For her personal fitness regimen, Jyoti tries to get at least three strength training sessions every week and that is in addition to playing a sport or a high intensity workout twice a week. “I also try and stretch or do some yoga on the days that I am not training,” she says.
While she doesn’t follow any particular diet, she usually sticks to two meals a day. “I try and eat a balanced diet of carbs, protein and fats. There are days I indulge and there are days I eat healthy. My rule of thumb is to eat everything in moderation,” she explains.
Jyoti admits that walking 10,000 steps daily has “become quite an obsession and I have seen it drive people to be more active. I’ve seen people go out for a walk post dinner just to finish their steps” even though a lot of people find it quite difficult to do it every single day, especially with the pandemic and work from home being a norm.
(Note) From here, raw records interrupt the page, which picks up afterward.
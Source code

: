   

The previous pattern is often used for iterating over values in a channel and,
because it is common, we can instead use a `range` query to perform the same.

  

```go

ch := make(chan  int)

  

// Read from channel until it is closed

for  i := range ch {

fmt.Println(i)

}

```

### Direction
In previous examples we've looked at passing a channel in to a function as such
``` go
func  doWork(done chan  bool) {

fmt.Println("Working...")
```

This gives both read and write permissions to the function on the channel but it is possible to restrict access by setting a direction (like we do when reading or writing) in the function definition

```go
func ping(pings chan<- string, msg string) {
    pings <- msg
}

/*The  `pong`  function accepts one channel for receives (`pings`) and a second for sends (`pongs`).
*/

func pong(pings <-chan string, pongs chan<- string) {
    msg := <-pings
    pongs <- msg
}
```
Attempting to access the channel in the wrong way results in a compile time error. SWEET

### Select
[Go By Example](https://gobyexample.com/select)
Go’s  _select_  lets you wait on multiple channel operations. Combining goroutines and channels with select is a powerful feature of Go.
A general awareness of this need to exercise and to stay fit, she agrees, is quite evident these days. “There is so much material that has educated people with respect to diet and exercise — and their impact on health. Not all may be factually backed but the general idea is that one must be active and eat healthy to feel healthy and fit. People are exposed to various forms of exercise that keeps them engaged. Health food and diet plans are readily available as well. It’s just a matter of choosing what you want to try now.”
And that probably is the way forward for all of us. Whatever our schedules and body types, the basic idea is to generally be more active, to push ourselves to walk a bit more and every time there is an option between taking the stairs and the lift, to opt for the former. And yes, most experts also thankfully agree that it is okay to indulge once in a while too — so the occasional chocolate can fit in to our schedules too!
(Simran Sodhi is a journalist and author based in New Delhi, India.)